Minus 013 and COUNTING
Dan Killian was talking, had been perhaps for some time, but Richards heard him only distantly, distorted by an odd echo effect in his mind. It was like being trapped in a very deep well and hearing someone call down. His mind had gone midnight dark, and the darkness served as the background for a kind of scrapbook slide show. An old Kodak of Sheila wiggling in the halls of Trades High with a loose-leaf binder under her arm. Micro skirts had just come back into fashion then. A freeze-frame of the two of them sitting at the end of the Bay Pier (Admission: Free), backs to the camera, looking out at the water. Hands linked. Sepia-toned photo of a young man in an ill-fitting suit and a young woman in her mother's best dress-specially taken up-standing before a J. P. with a large wart on his nose. They had giggled at that wart on their wedding night. Stark black and white action photo of a sweating, bare-chested man wearing a lead apron and working heavy engine gear-levers in a huge, vaultlike underground chamber lit with arc lamps. Soft-toned color photo (soft to blur the stark, peeling surroundings) of a woman with a big belly standing at a window and looking out, ragged curtain held aside, watching for her man to come up the street. The light is a soft cat's paw on her cheek. Last picture: another old-timey Kodak of a thin fellow holding a tiny scrap of a baby high over his head in a curious mixture of triumph and love, his face split by a huge winning grin. The pictures began to flash by faster and faster, whirling, not bringing any sense of grief and love and loss, not yet, no, bringing only a cool Novocain numbness.
Killian assuring that the Network had nothing to do with their deaths, all a horrible accident.
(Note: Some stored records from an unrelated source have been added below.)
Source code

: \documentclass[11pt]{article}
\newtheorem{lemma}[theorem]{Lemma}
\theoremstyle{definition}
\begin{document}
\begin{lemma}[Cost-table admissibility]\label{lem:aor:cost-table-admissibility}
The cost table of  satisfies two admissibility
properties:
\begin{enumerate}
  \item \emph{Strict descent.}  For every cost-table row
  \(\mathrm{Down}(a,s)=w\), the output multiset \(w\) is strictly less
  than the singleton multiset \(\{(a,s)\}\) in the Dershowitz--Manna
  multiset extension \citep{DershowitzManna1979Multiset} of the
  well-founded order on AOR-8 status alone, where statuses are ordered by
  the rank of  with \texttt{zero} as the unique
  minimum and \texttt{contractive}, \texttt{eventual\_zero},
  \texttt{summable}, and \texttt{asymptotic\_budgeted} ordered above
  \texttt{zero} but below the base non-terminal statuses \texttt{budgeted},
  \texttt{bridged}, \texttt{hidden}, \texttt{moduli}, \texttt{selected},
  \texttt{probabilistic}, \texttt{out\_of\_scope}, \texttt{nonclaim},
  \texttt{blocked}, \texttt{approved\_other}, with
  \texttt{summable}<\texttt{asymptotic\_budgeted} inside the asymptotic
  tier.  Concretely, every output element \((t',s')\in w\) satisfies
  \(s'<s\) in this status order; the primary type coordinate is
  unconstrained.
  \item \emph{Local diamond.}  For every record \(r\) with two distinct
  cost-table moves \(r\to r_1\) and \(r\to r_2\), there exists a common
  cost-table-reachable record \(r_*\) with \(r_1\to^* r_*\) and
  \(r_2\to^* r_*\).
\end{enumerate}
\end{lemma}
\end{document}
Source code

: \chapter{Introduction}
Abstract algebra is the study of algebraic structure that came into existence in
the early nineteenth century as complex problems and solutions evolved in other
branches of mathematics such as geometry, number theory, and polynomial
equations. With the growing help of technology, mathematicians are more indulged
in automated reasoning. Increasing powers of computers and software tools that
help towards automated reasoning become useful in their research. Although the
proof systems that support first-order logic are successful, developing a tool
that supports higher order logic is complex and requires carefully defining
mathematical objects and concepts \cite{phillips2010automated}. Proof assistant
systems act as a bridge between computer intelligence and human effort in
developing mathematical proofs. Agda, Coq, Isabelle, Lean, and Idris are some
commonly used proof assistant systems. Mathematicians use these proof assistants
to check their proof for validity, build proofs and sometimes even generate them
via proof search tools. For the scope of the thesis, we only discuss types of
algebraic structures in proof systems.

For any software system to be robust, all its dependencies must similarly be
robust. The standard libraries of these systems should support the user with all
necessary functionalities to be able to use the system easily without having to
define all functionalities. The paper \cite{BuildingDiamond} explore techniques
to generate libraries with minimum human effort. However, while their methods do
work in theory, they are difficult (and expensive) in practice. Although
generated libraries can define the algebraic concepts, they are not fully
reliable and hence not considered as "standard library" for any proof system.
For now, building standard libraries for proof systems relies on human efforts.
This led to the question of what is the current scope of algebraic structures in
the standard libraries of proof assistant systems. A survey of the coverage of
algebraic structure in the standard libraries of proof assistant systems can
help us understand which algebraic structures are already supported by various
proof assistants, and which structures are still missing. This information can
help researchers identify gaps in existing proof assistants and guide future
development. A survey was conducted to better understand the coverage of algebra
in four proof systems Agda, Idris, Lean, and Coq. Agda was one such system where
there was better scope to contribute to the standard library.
Richards supposed he believed him-not only because the story sounded too much like a lie not to be the truth, but because Killian knew that if Richards agreed to the job offer, his first stop would be Co-Op City, where a single hour on the streets would get him the straight of the matter.
Prowlers. Three of them. (Or tricks? Richards wondered, suddenly agonized. She had sounded slightly furtive on the telephone, as if holding something back-) They had been hopped up, probably. Perhaps they had made some threatening move toward Cathy and Sheila had tried to protect her daughter. They had both died of puncture wounds.
That had snapped him out of it. "Don't feed me that shit!" He screamed suddenly. Amelia flinched backward and suddenly hid her face. "What happened? Tell me what happened! "
"There's nothing more I can say. Your wife was stabbed over sixty times. "
"Cathy," Richards said emptily, without thought, and Killian winced.
"Ben, would you like some time to think about all this?"
"Yes. Yes, I would."
"I'm desperately, desperately sorry, pal. I swear on my mother that we had nothing to do with it. Our way would have been to set them up away from you, with visiting rights if you agreed. A man doesn't willingly work for the people who butchered his family. We know that. "
"I need time to think."
"As Chief Hunter," Killian said softly, "you could get those bastards and put them down a deep hole. And a lot of others just like them."
"I want to think. Goodbye. "
"I-"
Richards reached out and thumbed the Free-Vee into blackness. He sat stonelike in his seat. His hands dangled loosely between his knees. The plane droned on into darkness.
So, he thought. It's all come unraveled. All of it.